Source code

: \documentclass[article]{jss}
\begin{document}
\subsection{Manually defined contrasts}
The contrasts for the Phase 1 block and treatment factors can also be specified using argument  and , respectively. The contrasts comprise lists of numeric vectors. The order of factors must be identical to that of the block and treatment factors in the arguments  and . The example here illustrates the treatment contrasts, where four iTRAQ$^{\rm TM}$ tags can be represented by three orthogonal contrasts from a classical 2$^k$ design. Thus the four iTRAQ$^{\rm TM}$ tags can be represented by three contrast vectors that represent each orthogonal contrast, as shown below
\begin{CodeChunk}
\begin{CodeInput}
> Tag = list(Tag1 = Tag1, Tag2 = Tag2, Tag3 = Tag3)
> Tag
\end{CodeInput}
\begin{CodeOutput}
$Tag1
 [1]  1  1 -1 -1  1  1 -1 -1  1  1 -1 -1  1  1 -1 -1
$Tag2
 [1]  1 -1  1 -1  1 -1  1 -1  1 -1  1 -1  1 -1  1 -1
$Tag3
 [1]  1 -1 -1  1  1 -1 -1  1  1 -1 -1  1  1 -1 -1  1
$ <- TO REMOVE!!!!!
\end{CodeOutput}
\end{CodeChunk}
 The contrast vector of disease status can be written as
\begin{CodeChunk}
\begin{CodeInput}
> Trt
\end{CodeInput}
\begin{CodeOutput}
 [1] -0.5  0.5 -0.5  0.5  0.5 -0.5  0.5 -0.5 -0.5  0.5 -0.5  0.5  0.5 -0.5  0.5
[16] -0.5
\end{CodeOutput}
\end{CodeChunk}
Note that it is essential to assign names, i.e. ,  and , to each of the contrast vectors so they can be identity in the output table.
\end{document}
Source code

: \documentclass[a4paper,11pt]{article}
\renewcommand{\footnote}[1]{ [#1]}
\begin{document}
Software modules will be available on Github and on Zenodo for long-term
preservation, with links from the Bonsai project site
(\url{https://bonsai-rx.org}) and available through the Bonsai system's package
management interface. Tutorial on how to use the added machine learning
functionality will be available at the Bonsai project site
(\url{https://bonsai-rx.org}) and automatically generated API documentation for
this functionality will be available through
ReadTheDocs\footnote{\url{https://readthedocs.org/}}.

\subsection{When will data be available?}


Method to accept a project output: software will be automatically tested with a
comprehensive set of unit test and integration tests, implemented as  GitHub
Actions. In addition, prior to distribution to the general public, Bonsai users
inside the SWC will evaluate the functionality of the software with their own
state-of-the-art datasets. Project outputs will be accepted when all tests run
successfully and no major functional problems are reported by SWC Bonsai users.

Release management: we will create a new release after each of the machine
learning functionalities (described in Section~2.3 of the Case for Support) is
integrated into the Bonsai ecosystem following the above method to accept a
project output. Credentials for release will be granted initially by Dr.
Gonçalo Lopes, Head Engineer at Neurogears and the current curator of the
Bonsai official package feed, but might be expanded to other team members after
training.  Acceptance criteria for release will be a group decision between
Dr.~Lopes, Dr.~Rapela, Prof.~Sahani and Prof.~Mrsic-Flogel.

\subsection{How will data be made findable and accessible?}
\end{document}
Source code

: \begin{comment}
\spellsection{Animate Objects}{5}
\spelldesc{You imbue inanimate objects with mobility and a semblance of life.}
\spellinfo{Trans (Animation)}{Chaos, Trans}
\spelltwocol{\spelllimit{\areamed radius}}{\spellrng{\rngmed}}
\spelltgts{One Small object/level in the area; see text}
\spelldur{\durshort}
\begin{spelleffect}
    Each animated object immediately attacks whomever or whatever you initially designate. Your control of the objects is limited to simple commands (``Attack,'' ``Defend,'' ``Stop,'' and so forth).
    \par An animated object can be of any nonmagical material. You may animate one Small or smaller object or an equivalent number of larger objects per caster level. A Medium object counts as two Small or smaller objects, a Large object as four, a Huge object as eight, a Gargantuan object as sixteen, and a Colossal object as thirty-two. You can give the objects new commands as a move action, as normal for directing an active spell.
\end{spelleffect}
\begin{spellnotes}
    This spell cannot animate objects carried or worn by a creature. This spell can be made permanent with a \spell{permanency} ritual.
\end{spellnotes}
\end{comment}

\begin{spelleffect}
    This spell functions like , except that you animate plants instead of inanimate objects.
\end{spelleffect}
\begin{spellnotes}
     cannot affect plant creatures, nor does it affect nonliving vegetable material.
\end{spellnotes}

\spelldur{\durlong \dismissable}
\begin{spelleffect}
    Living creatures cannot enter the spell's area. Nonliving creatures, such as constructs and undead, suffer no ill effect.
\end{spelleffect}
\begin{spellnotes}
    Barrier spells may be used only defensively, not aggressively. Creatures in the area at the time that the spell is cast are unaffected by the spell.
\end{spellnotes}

To do » Going through the material above, how many lines contain the word "available"? Write only the number.

Answer section » 5